Last week it was the turn of Bruwer Raats. Bruwer recalls how Franck was the first person to list both his wines, when everyone else thought he was crazy for producing a single varietal Chenin Blanc & Cabernet Franc. One restauranteur even had the cheek to tell Bruwer that he spelt Cabernet Sauvignon wrong 😉
Franck gloated how he got to take the Raats wines home for the night, drank them on his own and really got fired up about Bruwer’s incredible creations. Franck has now combined the deli and the restaurant into one space, one concept. He wants to move even further away from his roots in fine dining. His food is still presented exquisitely, bursting with flavour and with a rustic charm. We started the evening with The Noordhoek dip. We dunked warm bread into a very delicious dip of red pepper skin, chilli dust, kelp vinegar, fynbos and dukkha with olive oil. So wonderfully simple, comforting but not short of wow. This was paired with Raats Original Chenin Blanc 2019.


Raats Eden Chenin Blanc is I believe, the only South African wine made from a high density single vineyard of Chenin Blanc. Named ‘Eden’ after Bruwer’s farm in the Polkadraai appellation in Stellenbosch. He proudly tells us how he didn’t inherit anything, his father taught him to fend for himself, and if he wanted something he better work hard until he gets it.
In South Africa we constantly chase old vines but Bruwer believes the best comes from young when planted with the right rootstock, the right clone, in the right soils, facing the right deirection, quality by design as he calls it. And in tasting his esquisite wines, it hard to argue with this theory. He is planting for the now, but also for future generations.

The result is a precise and vibrant wine, with a dynamic acidity that played with the crunchy fennel and enlived the salmon. The flavours in the dish and the nuances in the wine perfectly harmonised as a bright and cheerful, but ever so graceful melody.


This was quite simply the best risotto I think I have ever eaten, (and that is a bold statement – as I eat alot of risotto, it’s always my go to on a menu!) Anyway I degress.
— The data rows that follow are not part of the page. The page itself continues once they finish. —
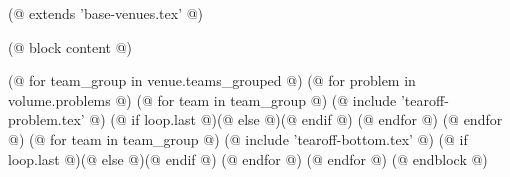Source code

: (@ extends 'base-venues.tex' @)

(@ block content @)
    \pagestyle{tearoff}

    (@ for team_group in venue.teams_grouped @)
        (@ for problem in volume.problems @)
            (@ for team in team_group @)%
                (@ include 'tearoff-problem.tex' @)
                (@ if loop.last @)\newpage(@ else @)\vspace*{-1mm}(@ endif @)
            (@ endfor @)
        (@ endfor @)
        (@ for team in team_group @)%
            (@ include 'tearoff-bottom.tex' @)
            (@ if loop.last @)\newpage(@ else @)\vspace*{-1mm}(@ endif @)
        (@ endfor @)
    (@ endfor @)
(@ endblock @)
It was paired with the latest and newly released Eden Chenin Blanc 2019. The combination of vinatge variation and dish paired, the 2019 showed a broader palate, but still withheld a perfect clarity. Beautuful concentration, length, a great weight and the texture you would expect from old vines. Prooving once again you don’t need to wait to get quality wines.
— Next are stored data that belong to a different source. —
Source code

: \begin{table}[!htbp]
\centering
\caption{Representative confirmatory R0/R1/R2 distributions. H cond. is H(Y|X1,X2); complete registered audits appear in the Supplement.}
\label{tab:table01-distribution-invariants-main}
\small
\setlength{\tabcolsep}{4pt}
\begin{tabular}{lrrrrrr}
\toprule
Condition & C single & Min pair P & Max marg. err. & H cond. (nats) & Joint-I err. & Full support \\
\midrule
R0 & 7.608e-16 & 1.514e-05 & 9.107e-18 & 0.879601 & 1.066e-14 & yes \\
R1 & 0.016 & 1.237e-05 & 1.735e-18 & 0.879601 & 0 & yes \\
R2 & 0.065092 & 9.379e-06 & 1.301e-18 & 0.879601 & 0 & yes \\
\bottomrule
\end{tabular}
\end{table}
And for mains; one of South Africa’s most consisitently highly rated red wines paired with good old steak-frites. When you have a great red wine, one often craves a good steak… and when one has a good steak one often craves a good red wine. This is of course a classic pairing, but this was a world class, premium example of said pairing, the wine, the steak, the frites and that sauce, were all so happy to be in each others fine company!
MR Compostella 2017 is dominated by Cabernet Franc and Cabernet Sauvignon. The vintage is luxuriously powerful but within that intensity is grace and refinement. A beautitully detailed and persistent wine, vibrant dark fruit, sauvory dark cocoa and some cedar spice all interplay into a harmonious Bordeaux blend.
This was a night full of bold flavours magnificently restrained by their masters. The food, the wine, the converstion and the men at play. It doesn’t get much better.